NOT for the first time in the last couple of years, Ireland are in must-win territory to keep alive their hopes of progressing in a tournament.

Saturday’s five wickets defeat by Afghanistan in the Desert T20 means there can be no slip-ups in today’s game against Namibia or tomorrow’s against hosts UAE if they are to reach finals day on Friday and while even three years ago victory against these nations would have been a formality for Ireland, the pressure is now on a side which has lost their last seven T20 internationals.

A familiar face has returned to the Ireland set-up this week with Andrew White, a veteran of 232 internationals – only Kevin O’Brien and William Porterfield have played more – in a new role as specialist coach, using his vast experience of playing in the UAE and preparing the players so they are ready to perform.

“The senior players are very diligent in their preparation and are excellent role models for the younger guys coming into the team. One-to-one sessions with most of the players in the nets have been brilliant for me to get to know how each individual wants to prepare and play,” says the Grosvenor High School teacher.
He is also the latest to try and answer the question of just what has gone wrong with Ireland in the shortest format.

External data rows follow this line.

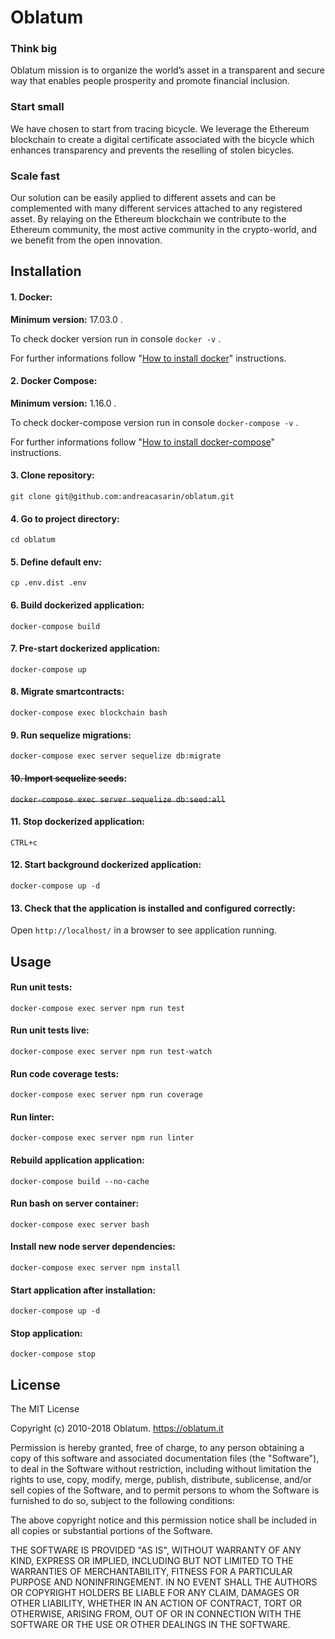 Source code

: # Oblatum

### Think big
Oblatum mission is to organize the world’s asset in a transparent and secure way that enables people prosperity and promote financial inclusion.

### Start small
We have chosen to start from tracing bicycle. We leverage the Ethereum blockchain to create a digital certificate associated with the bicycle which enhances transparency and prevents the reselling of stolen bicycles.

### Scale fast
Our solution can be easily applied to different assets and can be complemented with many different services attached to any registered asset. By relaying on the Ethereum blockchain we contribute to the Ethereum community, the most active community in the crypto-world, and we benefit from the open innovation.

## Installation

#### 1. Docker:

**Minimum version:** 17.03.0 .

To check docker version run in console `docker -v` .

For further informations follow "[How to install docker](https://www.docker.com/community-edition#/download)" instructions.

#### 2. Docker Compose:

**Minimum version:** 1.16.0 .

To check docker-compose version run in console `docker-compose -v` .

For further informations follow "[How to install docker-compose](https://docs.docker.com/compose/install/)" instructions.

#### 3. Clone repository:

`git clone git@github.com:andreacasarin/oblatum.git`

#### 4. Go to project directory:

`cd oblatum`

#### 5. Define default env:

`cp .env.dist .env`

#### 6. Build dockerized application:

`docker-compose build`

#### 7. Pre-start dockerized application:

`docker-compose up`

#### 8. Migrate smartcontracts:

`docker-compose exec blockchain bash`

#### 9. Run sequelize migrations:

`docker-compose exec server sequelize db:migrate`

#### ~~10. Import sequelize seeds~~:

~~`docker-compose exec server sequelize db:seed:all`~~

#### 11. Stop dockerized application:

`CTRL+c`

#### 12. Start background dockerized application:

`docker-compose up -d`

#### 13. Check that the application is installed and configured correctly:

Open `http://localhost/` in a browser to see application running.

## Usage

#### Run unit tests:

`docker-compose exec server npm run test`

#### Run unit tests live:

`docker-compose exec server npm run test-watch`

#### Run code coverage tests:

`docker-compose exec server npm run coverage`

#### Run linter:

`docker-compose exec server npm run linter`

#### Rebuild application application:

`docker-compose build --no-cache`

#### Run bash on server container:

`docker-compose exec server bash`

#### Install new node server dependencies:

`docker-compose exec server npm install`

#### Start application after installation:

`docker-compose up -d`

#### Stop application:

`docker-compose stop`

## License

The MIT License

Copyright (c) 2010-2018 Oblatum. https://oblatum.it

Permission is hereby granted, free of charge, to any person obtaining a copy
of this software and associated documentation files (the "Software"), to deal
in the Software without restriction, including without limitation the rights
to use, copy, modify, merge, publish, distribute, sublicense, and/or sell
copies of the Software, and to permit persons to whom the Software is
furnished to do so, subject to the following conditions:

The above copyright notice and this permission notice shall be included in
all copies or substantial portions of the Software.

THE SOFTWARE IS PROVIDED "AS IS", WITHOUT WARRANTY OF ANY KIND, EXPRESS OR
IMPLIED, INCLUDING BUT NOT LIMITED TO THE WARRANTIES OF MERCHANTABILITY,
FITNESS FOR A PARTICULAR PURPOSE AND NONINFRINGEMENT. IN NO EVENT SHALL THE
AUTHORS OR COPYRIGHT HOLDERS BE LIABLE FOR ANY CLAIM, DAMAGES OR OTHER
LIABILITY, WHETHER IN AN ACTION OF CONTRACT, TORT OR OTHERWISE, ARISING FROM,
OUT OF OR IN CONNECTION WITH THE SOFTWARE OR THE USE OR OTHER DEALINGS IN
THE SOFTWARE.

“We have won the Intercontinental Cup on several occasions and been the outstanding Associate Nation in the competition. To then become an outstanding team in T20 is difficult and we are asking players to average 40+ in first class cricket and then have a strike rate of 140 in T20,” says White.

“Even in club and Inter-provincial cricket it is arguably something that we do not see stand-out performances in. That said, the players in this squad have a very good understanding of what they have to do to be successful and hopefully over the course of the week we will see some improvements.

“There has been a real effort to try and identify players who we feel can have an impact on T20 cricket and the selection of Jacob Mulder and Josh Little are exciting prospects not only in this format but potentially other formats in time to come.

“The Interprovincial series has allowed Greg Thompson to earn a recall but it is not going to be an overnight fix and I know that the coaches at all levels realise the importance of improving on T20 skill levels.

“It has been disappointing to lose Stuart Thompson to injury on the eve of the tournament because he is the dynamic cricketer that could be very successful in this format.

“Although we lost the game on Saturday we were not as far away from victory as the scoreboard may suggest. The players know the areas we need to add 5-10% in and the desire is there to get back to winning ways. Although the final on Friday night is our target we need to play with the fight and flair that has seen us be successful in Dubai before. Having listened to the captain this week, excuses won't enter the vocabulary.”

Since retiring from the international scene two years ago, White has coached at various levels from youth cricket in the NCU to the Cricket Ireland Emerging Players Programme last winter, the latter focusing on batting and especially against spin.

“In December, John Bracewell spoke to me about coming out to Dubai in a specialist role to help with the batters and also to gain some experience and learn from the expertise of the backroom staff,” explains White who admits he is keen to stay involved.

“Grosvenor Grammar School have been very supportive and understanding again in allowing me the time to be away on international duty, something that I am appreciative of. I want to be able to play a part in helping not only this generation of Irish cricketers but also those that are to come, but what that involves we will have to wait and see.”